An exact reproduction of the entries is needed. Keep all pictures out of it.

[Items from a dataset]
○ ○ ○ ○ ○

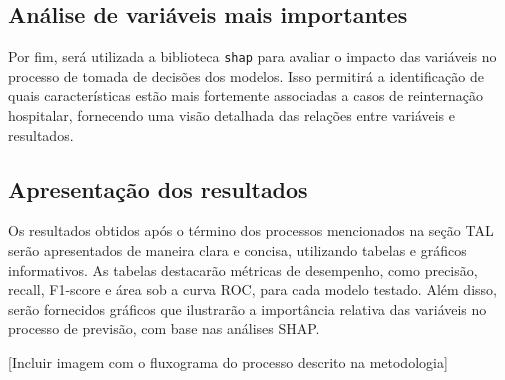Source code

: \subsection{Análise de variáveis mais importantes}
Por fim, será utilizada a biblioteca \texttt{shap} para avaliar o impacto das variáveis no processo de tomada de decisões dos modelos. Isso permitirá a identificação de quais características estão mais fortemente associadas a casos de reinternação hospitalar, fornecendo uma visão detalhada das relações entre variáveis e resultados.

\subsection{Apresentação dos resultados}
Os resultados obtidos após o término dos processos mencionados na seção TAL serão apresentados de maneira clara e concisa, utilizando tabelas e gráficos informativos. As tabelas destacarão métricas de desempenho, como precisão, recall, F1-score e área sob a curva ROC, para cada modelo testado. Além disso, serão fornecidos gráficos que ilustrarão a importância relativa das variáveis no processo de previsão, com base nas análises SHAP.

[Incluir imagem com o fluxograma do processo descrito na metodologia]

○ ○ ○ ○ ○

__RESULT OF THE EXERCISE__.
Source code

: \subsection{Análise de variáveis mais importantes}
Por fim, será utilizada a biblioteca \texttt{shap} para avaliar o impacto das variáveis no processo de tomada de decisões dos modelos. Isso permitirá a identificação de quais características estão mais fortemente associadas a casos de reinternação hospitalar, fornecendo uma visão detalhada das relações entre variáveis e resultados.

\subsection{Apresentação dos resultados}
Os resultados obtidos após o término dos processos mencionados na seção TAL serão apresentados de maneira clara e concisa, utilizando tabelas e gráficos informativos. As tabelas destacarão métricas de desempenho, como precisão, recall, F1-score e área sob a curva ROC, para cada modelo testado. Além disso, serão fornecidos gráficos que ilustrarão a importância relativa das variáveis no processo de previsão, com base nas análises SHAP.

[Incluir imagem com o fluxograma do processo descrito na metodologia]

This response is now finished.